2009-06-22 Thread Mike Ramsey
I ran across this article Testing Out The SSD Mode In Btrfs. 
http://www.phoronix.com/scan.php?page=articleitem=btrfs_ssd_modenum=1

At first I was disappointed.  It gave a very disappointing set of benchmarks.
However, a close reading revealed this:

With the OCZ Vertex SATA 2.0 SSD, which we used for this testing today, had its
write caching always enabled. When attempting to disable the write cache through
hdparm it would remain enabled regardless and when using sdparm it would report
change_mode_page: failed setting page: Caching (SBC).
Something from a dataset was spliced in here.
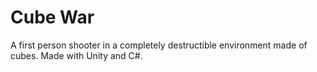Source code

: # Cube War

A first person shooter in a completely destructible environment made of cubes. Made with Unity and C#.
This invalidates the benchmark! Disabling the write cache would yield a 2X
improvement.  

Digging deeper, I found this:
http://www.mail-archive.com/linux-s...@vger.kernel.org/msg07949.html

 Michael,
 My information may be out of date, but last time I
 looked libata didn't support MODE SELECT which is
 the SCSI command to change mode page settings.
 [I have sent patches several times to add support
 for this in libata but ...]

Ahhha!!!

That looks exactly the case.

I tested the two drives (AS and NS ones) on different
machines, and currently, NS (where things doesn't work)
is connected to AHCI controller, while the AS one is
behind mptsas.  So it just looks like mptsas is doing
the right thing in the first place, while ahci (or
libata, whatever) is failing.

So the article managed to unjustly smear both OCZ Vertex and BTRFS in one shot.